Information supplied:

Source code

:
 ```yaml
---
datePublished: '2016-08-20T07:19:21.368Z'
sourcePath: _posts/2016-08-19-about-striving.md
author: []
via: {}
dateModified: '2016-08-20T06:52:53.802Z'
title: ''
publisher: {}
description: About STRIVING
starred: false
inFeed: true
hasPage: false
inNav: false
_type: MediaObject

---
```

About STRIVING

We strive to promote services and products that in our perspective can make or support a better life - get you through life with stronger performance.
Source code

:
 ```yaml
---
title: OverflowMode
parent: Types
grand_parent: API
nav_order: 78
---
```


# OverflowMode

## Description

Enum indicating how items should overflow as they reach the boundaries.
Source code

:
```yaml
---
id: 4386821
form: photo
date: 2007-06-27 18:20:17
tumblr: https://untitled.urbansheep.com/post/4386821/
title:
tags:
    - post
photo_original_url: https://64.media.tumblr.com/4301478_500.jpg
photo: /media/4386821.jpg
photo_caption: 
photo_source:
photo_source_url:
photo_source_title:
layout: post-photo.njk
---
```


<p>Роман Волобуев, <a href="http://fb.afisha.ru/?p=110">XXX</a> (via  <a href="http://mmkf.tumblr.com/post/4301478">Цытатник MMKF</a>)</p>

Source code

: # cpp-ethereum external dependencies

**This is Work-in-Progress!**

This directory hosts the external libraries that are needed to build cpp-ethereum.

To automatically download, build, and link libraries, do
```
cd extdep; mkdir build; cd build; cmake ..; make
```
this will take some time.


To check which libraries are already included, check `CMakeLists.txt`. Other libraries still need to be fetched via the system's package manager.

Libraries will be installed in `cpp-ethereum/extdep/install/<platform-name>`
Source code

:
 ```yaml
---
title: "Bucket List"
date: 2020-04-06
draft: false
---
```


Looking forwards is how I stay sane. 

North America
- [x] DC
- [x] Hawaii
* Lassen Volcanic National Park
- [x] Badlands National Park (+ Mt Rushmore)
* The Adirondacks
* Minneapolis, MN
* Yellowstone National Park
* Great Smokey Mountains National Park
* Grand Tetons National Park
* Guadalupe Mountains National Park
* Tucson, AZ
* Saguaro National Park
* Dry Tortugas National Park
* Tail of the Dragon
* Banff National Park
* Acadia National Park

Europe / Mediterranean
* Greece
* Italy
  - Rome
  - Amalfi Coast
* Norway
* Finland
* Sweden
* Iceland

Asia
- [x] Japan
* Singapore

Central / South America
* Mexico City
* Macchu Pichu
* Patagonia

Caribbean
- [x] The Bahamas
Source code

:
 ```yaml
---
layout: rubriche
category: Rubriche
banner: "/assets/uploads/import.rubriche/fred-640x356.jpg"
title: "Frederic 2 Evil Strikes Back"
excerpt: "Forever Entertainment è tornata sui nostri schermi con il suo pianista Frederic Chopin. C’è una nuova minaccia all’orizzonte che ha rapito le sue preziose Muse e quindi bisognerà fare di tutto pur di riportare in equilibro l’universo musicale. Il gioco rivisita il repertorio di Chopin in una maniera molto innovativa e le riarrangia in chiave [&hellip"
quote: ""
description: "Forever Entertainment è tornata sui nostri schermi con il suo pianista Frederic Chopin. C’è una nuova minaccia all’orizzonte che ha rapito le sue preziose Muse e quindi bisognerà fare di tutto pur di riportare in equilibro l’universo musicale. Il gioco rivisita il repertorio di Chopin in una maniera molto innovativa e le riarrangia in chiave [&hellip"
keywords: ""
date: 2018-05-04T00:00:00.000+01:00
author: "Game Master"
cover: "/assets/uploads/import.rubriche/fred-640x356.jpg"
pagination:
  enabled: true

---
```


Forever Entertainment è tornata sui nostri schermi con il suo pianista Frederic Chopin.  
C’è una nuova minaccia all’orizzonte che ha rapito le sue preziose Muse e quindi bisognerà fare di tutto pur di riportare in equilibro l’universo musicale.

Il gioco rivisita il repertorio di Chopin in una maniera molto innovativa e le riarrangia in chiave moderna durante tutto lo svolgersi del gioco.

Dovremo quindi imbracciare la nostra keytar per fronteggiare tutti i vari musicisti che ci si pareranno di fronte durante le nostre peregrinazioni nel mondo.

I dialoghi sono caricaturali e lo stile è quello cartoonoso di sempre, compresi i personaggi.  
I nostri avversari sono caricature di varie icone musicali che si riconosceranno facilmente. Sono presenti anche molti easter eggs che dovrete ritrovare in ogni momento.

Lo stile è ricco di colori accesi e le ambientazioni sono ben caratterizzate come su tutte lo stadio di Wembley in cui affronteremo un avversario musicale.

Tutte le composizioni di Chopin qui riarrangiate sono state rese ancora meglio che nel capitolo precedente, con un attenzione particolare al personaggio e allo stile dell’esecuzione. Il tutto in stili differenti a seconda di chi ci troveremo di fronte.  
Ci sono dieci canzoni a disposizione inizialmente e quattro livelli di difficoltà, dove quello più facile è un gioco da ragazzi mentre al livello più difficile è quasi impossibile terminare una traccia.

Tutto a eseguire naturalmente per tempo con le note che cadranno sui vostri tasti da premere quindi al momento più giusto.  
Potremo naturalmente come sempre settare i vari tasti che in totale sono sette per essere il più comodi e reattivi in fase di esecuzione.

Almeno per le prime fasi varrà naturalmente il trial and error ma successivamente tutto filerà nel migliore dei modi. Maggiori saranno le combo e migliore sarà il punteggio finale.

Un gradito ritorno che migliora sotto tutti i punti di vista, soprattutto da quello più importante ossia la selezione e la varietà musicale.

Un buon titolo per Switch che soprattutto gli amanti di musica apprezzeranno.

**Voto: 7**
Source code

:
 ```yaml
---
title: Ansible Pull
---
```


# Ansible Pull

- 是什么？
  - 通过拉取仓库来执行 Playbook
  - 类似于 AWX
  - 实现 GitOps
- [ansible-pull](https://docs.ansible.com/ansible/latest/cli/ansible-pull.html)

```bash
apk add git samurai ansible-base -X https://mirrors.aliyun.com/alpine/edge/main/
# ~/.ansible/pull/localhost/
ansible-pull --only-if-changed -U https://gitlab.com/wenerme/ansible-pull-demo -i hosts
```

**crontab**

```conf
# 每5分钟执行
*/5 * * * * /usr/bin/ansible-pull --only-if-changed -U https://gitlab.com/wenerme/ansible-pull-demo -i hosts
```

Assigned task:
Reproduce each entry above character for character.

Problem solution:
Source code

:
 ```yaml
---
datePublished: '2016-08-20T07:19:21.368Z'
sourcePath: _posts/2016-08-19-about-striving.md
author: []
via: {}
dateModified: '2016-08-20T06:52:53.802Z'
title: ''
publisher: {}
description: About STRIVING
starred: false
inFeed: true
hasPage: false
inNav: false
_type: MediaObject

---
```

About STRIVING

We strive to promote services and products that in our perspective can make or support a better life - get you through life with stronger performance.
Source code

:
 ```yaml
---
title: OverflowMode
parent: Types
grand_parent: API
nav_order: 78
---
```


# OverflowMode

## Description

Enum indicating how items should overflow as they reach the boundaries.
Source code

:
```yaml
---
id: 4386821
form: photo
date: 2007-06-27 18:20:17
tumblr: https://untitled.urbansheep.com/post/4386821/
title:
tags:
    - post
photo_original_url: https://64.media.tumblr.com/4301478_500.jpg
photo: /media/4386821.jpg
photo_caption: 
photo_source:
photo_source_url:
photo_source_title:
layout: post-photo.njk
---
```


<p>Роман Волобуев, <a href="http://fb.afisha.ru/?p=110">XXX</a> (via  <a href="http://mmkf.tumblr.com/post/4301478">Цытатник MMKF</a>)</p>

Source code

: # cpp-ethereum external dependencies

**This is Work-in-Progress!**

This directory hosts the external libraries that are needed to build cpp-ethereum.

To automatically download, build, and link libraries, do
```
cd extdep; mkdir build; cd build; cmake ..; make
```
this will take some time.


To check which libraries are already included, check `CMakeLists.txt`. Other libraries still need to be fetched via the system's package manager.

Libraries will be installed in `cpp-ethereum/extdep/install/<platform-name>`
Source code

:
 ```yaml
---
title: "Bucket List"
date: 2020-04-06
draft: false
---
```


Looking forwards is how I stay sane. 

North America
- [x] DC
- [x] Hawaii
* Lassen Volcanic National Park
- [x] Badlands National Park (+ Mt Rushmore)
* The Adirondacks
* Minneapolis, MN
* Yellowstone National Park
* Great Smokey Mountains National Park
* Grand Tetons National Park
* Guadalupe Mountains National Park
* Tucson, AZ
* Saguaro National Park
* Dry Tortugas National Park
* Tail of the Dragon
* Banff National Park
* Acadia National Park

Europe / Mediterranean
* Greece
* Italy
  - Rome
  - Amalfi Coast
* Norway
* Finland
* Sweden
* Iceland

Asia
- [x] Japan
* Singapore

Central / South America
* Mexico City
* Macchu Pichu
* Patagonia

Caribbean
- [x] The Bahamas
Source code

:
 ```yaml
---
layout: rubriche
category: Rubriche
banner: "/assets/uploads/import.rubriche/fred-640x356.jpg"
title: "Frederic 2 Evil Strikes Back"
excerpt: "Forever Entertainment è tornata sui nostri schermi con il suo pianista Frederic Chopin. C’è una nuova minaccia all’orizzonte che ha rapito le sue preziose Muse e quindi bisognerà fare di tutto pur di riportare in equilibro l’universo musicale. Il gioco rivisita il repertorio di Chopin in una maniera molto innovativa e le riarrangia in chiave [&hellip"
quote: ""
description: "Forever Entertainment è tornata sui nostri schermi con il suo pianista Frederic Chopin. C’è una nuova minaccia all’orizzonte che ha rapito le sue preziose Muse e quindi bisognerà fare di tutto pur di riportare in equilibro l’universo musicale. Il gioco rivisita il repertorio di Chopin in una maniera molto innovativa e le riarrangia in chiave [&hellip"
keywords: ""
date: 2018-05-04T00:00:00.000+01:00
author: "Game Master"
cover: "/assets/uploads/import.rubriche/fred-640x356.jpg"
pagination:
  enabled: true

---
```


Forever Entertainment è tornata sui nostri schermi con il suo pianista Frederic Chopin.  
C’è una nuova minaccia all’orizzonte che ha rapito le sue preziose Muse e quindi bisognerà fare di tutto pur di riportare in equilibro l’universo musicale.

Il gioco rivisita il repertorio di Chopin in una maniera molto innovativa e le riarrangia in chiave moderna durante tutto lo svolgersi del gioco.

Dovremo quindi imbracciare la nostra keytar per fronteggiare tutti i vari musicisti che ci si pareranno di fronte durante le nostre peregrinazioni nel mondo.

I dialoghi sono caricaturali e lo stile è quello cartoonoso di sempre, compresi i personaggi.  
I nostri avversari sono caricature di varie icone musicali che si riconosceranno facilmente. Sono presenti anche molti easter eggs che dovrete ritrovare in ogni momento.

Lo stile è ricco di colori accesi e le ambientazioni sono ben caratterizzate come su tutte lo stadio di Wembley in cui affronteremo un avversario musicale.

Tutte le composizioni di Chopin qui riarrangiate sono state rese ancora meglio che nel capitolo precedente, con un attenzione particolare al personaggio e allo stile dell’esecuzione. Il tutto in stili differenti a seconda di chi ci troveremo di fronte.  
Ci sono dieci canzoni a disposizione inizialmente e quattro livelli di difficoltà, dove quello più facile è un gioco da ragazzi mentre al livello più difficile è quasi impossibile terminare una traccia.

Tutto a eseguire naturalmente per tempo con le note che cadranno sui vostri tasti da premere quindi al momento più giusto.  
Potremo naturalmente come sempre settare i vari tasti che in totale sono sette per essere il più comodi e reattivi in fase di esecuzione.

Almeno per le prime fasi varrà naturalmente il trial and error ma successivamente tutto filerà nel migliore dei modi. Maggiori saranno le combo e migliore sarà il punteggio finale.

Un gradito ritorno che migliora sotto tutti i punti di vista, soprattutto da quello più importante ossia la selezione e la varietà musicale.

Un buon titolo per Switch che soprattutto gli amanti di musica apprezzeranno.

**Voto: 7**
Source code

:
 ```yaml
---
title: Ansible Pull
---
```


# Ansible Pull

- 是什么？
  - 通过拉取仓库来执行 Playbook
  - 类似于 AWX
  - 实现 GitOps
- [ansible-pull](https://docs.ansible.com/ansible/latest/cli/ansible-pull.html)

```bash
apk add git samurai ansible-base -X https://mirrors.aliyun.com/alpine/edge/main/
# ~/.ansible/pull/localhost/
ansible-pull --only-if-changed -U https://gitlab.com/wenerme/ansible-pull-demo -i hosts
```

**crontab**

```conf
# 每5分钟执行
*/5 * * * * /usr/bin/ansible-pull --only-if-changed -U https://gitlab.com/wenerme/ansible-pull-demo -i hosts
```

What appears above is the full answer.